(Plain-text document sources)
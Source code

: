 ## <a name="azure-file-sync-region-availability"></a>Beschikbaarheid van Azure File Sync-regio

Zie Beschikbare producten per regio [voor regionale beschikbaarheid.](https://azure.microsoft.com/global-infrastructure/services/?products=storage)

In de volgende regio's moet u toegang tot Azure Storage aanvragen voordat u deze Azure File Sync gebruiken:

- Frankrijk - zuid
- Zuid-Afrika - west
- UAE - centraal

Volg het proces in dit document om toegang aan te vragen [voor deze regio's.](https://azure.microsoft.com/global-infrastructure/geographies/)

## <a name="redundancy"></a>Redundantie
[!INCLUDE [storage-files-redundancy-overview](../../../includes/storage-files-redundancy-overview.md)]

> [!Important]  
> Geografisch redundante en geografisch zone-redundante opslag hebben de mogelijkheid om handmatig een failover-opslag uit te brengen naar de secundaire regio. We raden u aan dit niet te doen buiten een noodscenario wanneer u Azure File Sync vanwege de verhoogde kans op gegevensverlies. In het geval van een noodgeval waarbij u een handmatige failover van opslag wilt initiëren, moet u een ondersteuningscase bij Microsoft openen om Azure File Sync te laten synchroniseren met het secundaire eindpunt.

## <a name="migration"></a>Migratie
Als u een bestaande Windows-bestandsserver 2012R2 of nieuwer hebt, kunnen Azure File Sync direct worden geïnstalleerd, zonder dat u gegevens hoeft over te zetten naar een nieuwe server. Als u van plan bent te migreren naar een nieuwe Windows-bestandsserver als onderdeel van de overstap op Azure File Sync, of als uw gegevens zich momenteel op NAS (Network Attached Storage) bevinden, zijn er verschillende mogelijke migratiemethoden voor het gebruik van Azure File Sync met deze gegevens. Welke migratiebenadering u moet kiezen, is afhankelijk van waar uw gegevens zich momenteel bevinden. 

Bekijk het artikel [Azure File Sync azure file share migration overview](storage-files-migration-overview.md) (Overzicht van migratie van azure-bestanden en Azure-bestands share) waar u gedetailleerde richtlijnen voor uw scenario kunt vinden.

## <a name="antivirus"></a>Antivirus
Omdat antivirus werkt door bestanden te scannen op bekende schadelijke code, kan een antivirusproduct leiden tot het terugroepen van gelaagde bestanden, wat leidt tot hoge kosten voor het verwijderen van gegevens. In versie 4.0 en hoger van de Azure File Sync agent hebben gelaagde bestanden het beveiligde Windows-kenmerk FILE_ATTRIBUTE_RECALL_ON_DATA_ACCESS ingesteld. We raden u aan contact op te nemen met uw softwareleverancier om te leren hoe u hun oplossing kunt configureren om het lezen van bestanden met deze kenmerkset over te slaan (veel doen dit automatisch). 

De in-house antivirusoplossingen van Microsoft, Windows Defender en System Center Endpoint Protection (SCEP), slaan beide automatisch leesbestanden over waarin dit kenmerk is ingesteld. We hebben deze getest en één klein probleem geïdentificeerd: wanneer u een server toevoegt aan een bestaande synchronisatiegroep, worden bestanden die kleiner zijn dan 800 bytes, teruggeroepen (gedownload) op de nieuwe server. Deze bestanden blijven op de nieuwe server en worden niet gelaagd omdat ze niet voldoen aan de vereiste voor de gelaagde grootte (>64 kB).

[WHAT TO DO]: Read the records above. Show each line that has the string "https".

[ANSWER SECTION]:
Zie Beschikbare producten per regio [voor regionale beschikbaarheid.](https://azure.microsoft.com/global-infrastructure/services/?products=storage)
Volg het proces in dit document om toegang aan te vragen [voor deze regio's.](https://azure.microsoft.com/global-infrastructure/geographies/)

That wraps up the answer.